====== EXCERPTED RECORDS ======

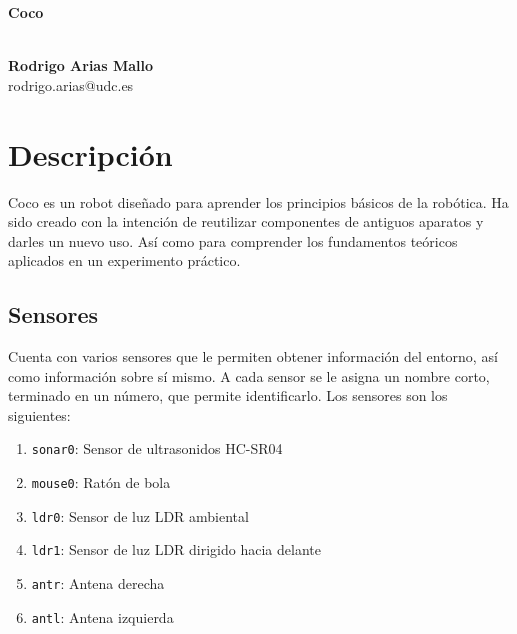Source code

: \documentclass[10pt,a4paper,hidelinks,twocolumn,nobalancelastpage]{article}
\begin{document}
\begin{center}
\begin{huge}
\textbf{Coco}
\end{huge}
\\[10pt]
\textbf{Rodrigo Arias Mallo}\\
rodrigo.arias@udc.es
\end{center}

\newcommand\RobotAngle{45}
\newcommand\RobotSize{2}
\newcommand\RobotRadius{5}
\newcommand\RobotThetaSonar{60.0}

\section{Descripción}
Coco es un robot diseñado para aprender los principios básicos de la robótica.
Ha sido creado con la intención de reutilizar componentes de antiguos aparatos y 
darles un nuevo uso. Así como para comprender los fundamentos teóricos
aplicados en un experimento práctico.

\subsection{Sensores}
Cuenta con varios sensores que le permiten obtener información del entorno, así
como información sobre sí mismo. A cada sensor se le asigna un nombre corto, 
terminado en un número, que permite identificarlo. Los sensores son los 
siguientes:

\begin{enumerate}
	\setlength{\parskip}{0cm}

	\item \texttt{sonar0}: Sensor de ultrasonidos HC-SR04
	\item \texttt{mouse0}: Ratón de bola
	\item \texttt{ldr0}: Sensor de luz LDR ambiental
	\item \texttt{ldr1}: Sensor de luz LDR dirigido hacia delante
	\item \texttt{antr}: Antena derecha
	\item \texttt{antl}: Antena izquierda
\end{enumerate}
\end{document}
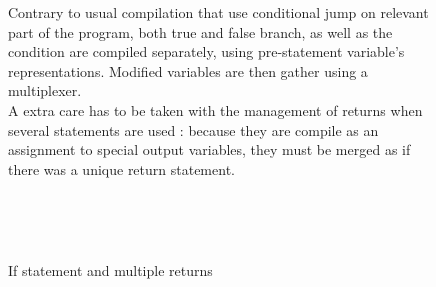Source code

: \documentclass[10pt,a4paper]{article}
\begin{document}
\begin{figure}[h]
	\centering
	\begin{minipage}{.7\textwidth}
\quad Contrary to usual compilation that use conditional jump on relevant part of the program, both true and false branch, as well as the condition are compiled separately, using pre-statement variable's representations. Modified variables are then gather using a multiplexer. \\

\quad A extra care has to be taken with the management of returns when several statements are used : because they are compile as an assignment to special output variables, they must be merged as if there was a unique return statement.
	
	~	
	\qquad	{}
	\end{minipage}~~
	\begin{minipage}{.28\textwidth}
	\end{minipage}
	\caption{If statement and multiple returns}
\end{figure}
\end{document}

======
====== EXCERPTED RECORDS ======

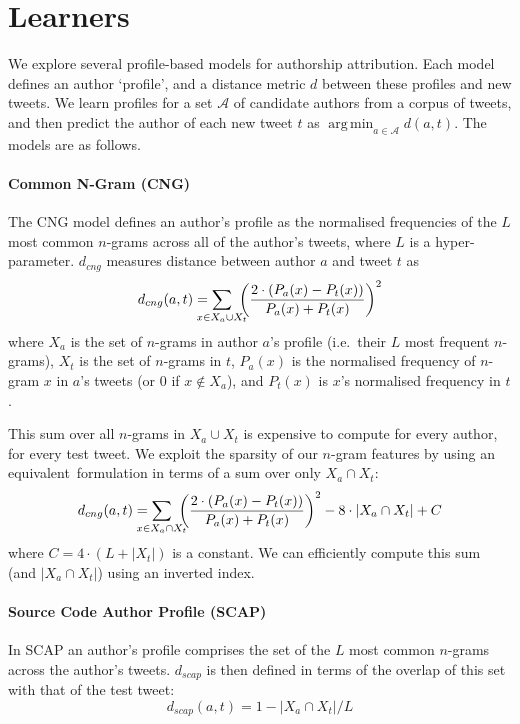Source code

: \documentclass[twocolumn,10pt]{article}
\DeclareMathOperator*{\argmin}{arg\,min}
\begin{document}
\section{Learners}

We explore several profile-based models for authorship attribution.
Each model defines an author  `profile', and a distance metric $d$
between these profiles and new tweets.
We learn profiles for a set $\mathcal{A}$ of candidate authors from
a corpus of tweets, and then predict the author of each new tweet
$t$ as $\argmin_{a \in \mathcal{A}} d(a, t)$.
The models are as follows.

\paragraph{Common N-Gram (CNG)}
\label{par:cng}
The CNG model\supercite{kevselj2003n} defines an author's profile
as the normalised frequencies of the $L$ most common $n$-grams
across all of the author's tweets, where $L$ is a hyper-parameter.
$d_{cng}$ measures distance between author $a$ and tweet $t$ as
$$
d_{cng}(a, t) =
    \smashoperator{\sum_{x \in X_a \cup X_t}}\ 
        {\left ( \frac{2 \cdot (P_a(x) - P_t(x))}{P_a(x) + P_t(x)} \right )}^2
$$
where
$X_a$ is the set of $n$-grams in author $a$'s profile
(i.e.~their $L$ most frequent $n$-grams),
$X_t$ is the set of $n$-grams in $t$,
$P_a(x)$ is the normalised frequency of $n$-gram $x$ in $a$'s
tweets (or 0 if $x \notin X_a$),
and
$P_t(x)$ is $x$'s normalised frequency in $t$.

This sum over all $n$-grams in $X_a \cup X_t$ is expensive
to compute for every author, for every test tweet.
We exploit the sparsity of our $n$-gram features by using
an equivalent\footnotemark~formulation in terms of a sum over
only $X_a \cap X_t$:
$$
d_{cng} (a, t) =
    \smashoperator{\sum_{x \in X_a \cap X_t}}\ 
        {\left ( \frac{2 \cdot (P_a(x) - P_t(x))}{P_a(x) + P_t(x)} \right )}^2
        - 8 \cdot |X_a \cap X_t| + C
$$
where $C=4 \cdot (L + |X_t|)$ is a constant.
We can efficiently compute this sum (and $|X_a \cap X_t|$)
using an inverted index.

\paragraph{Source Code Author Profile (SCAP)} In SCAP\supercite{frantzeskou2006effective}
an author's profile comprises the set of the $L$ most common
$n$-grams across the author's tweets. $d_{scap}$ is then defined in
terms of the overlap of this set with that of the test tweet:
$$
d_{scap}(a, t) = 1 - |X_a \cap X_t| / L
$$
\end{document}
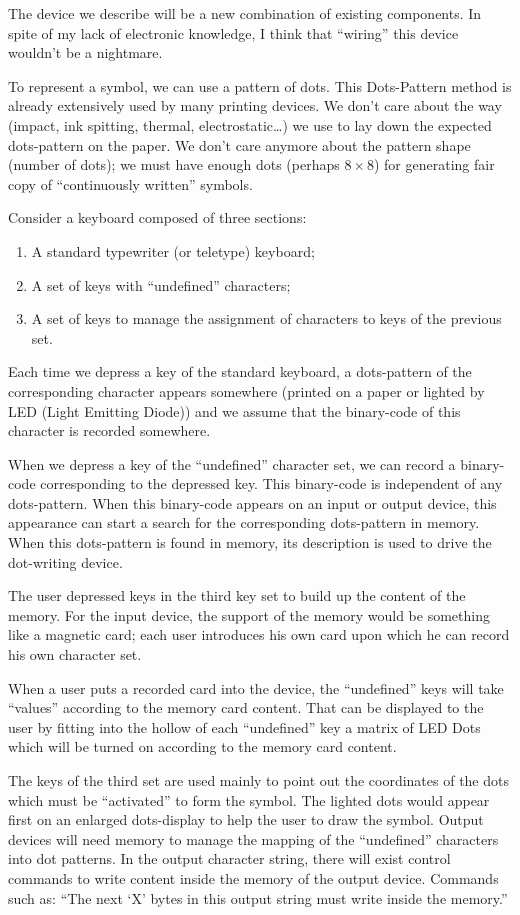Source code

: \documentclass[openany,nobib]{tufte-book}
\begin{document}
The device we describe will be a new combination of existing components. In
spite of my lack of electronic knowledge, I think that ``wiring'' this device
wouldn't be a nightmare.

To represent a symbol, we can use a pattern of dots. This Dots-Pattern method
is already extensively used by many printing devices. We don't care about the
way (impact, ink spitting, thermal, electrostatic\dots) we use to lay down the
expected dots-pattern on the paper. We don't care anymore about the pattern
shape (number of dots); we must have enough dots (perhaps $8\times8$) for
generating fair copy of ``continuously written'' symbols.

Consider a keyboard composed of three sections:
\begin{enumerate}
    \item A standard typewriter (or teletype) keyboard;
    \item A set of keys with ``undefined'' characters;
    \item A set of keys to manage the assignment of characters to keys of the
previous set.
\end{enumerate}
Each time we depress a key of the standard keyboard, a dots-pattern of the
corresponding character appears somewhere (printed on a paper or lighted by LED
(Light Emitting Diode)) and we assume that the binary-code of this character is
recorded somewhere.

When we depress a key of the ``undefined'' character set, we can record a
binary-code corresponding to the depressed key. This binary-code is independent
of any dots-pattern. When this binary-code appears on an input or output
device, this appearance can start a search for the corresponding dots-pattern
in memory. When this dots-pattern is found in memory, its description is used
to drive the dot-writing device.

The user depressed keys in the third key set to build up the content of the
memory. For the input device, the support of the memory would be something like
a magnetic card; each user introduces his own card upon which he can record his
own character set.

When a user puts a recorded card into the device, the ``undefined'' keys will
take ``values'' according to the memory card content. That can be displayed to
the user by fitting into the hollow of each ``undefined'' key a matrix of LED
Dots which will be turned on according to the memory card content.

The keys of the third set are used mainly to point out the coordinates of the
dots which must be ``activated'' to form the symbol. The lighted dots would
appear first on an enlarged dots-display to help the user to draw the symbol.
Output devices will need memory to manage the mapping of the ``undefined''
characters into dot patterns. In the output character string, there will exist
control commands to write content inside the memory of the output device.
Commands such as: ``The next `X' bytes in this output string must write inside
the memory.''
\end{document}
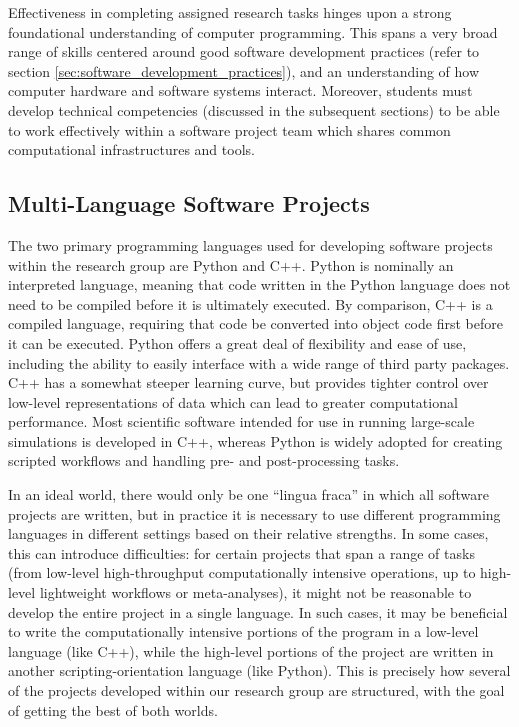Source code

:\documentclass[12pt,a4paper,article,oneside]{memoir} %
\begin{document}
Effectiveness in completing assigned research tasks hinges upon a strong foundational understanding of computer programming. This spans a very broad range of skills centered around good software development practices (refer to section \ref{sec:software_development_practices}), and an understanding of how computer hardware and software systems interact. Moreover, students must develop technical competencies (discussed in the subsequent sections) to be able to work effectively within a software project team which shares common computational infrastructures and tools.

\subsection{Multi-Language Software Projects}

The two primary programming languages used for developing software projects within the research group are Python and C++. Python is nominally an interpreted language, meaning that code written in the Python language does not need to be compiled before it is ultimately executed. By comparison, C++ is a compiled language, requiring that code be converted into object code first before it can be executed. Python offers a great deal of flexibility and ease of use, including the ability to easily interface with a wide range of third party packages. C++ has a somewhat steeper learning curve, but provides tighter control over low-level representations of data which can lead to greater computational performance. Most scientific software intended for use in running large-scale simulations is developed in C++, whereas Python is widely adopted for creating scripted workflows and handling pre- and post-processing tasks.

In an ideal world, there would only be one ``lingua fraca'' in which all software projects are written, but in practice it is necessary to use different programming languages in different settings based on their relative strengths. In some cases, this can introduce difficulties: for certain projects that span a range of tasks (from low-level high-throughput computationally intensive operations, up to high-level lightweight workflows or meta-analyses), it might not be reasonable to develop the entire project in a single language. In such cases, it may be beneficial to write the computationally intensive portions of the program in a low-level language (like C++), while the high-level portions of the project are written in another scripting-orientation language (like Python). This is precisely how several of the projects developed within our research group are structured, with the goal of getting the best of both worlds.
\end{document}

======

◆ **WHAT IS REQUIRED**:
From the material above, reproduce only what runs from the line holding "tweets (or 0" down to the line holding "wouldn't be a nightmare.", both included, pictures excluded.

◆ **ANSWER BELOW**:
tweets (or 0 if $x \notin X_a$),
and
$P_t(x)$ is $x$'s normalised frequency in $t$.

This sum over all $n$-grams in $X_a \cup X_t$ is expensive
to compute for every author, for every test tweet.
We exploit the sparsity of our $n$-gram features by using
an equivalent\footnotemark~formulation in terms of a sum over
only $X_a \cap X_t$:
$$
d_{cng} (a, t) =
    \smashoperator{\sum_{x \in X_a \cap X_t}}\ 
        {\left ( \frac{2 \cdot (P_a(x) - P_t(x))}{P_a(x) + P_t(x)} \right )}^2
        - 8 \cdot |X_a \cap X_t| + C
$$
where $C=4 \cdot (L + |X_t|)$ is a constant.
We can efficiently compute this sum (and $|X_a \cap X_t|$)
using an inverted index.

\paragraph{Source Code Author Profile (SCAP)} In SCAP\supercite{frantzeskou2006effective}
an author's profile comprises the set of the $L$ most common
$n$-grams across the author's tweets. $d_{scap}$ is then defined in
terms of the overlap of this set with that of the test tweet:
$$
d_{scap}(a, t) = 1 - |X_a \cap X_t| / L
$$
\end{document}
Source code

: \documentclass[openany,nobib]{tufte-book}
\begin{document}
The device we describe will be a new combination of existing components. In
spite of my lack of electronic knowledge, I think that ``wiring'' this device
wouldn't be a nightmare.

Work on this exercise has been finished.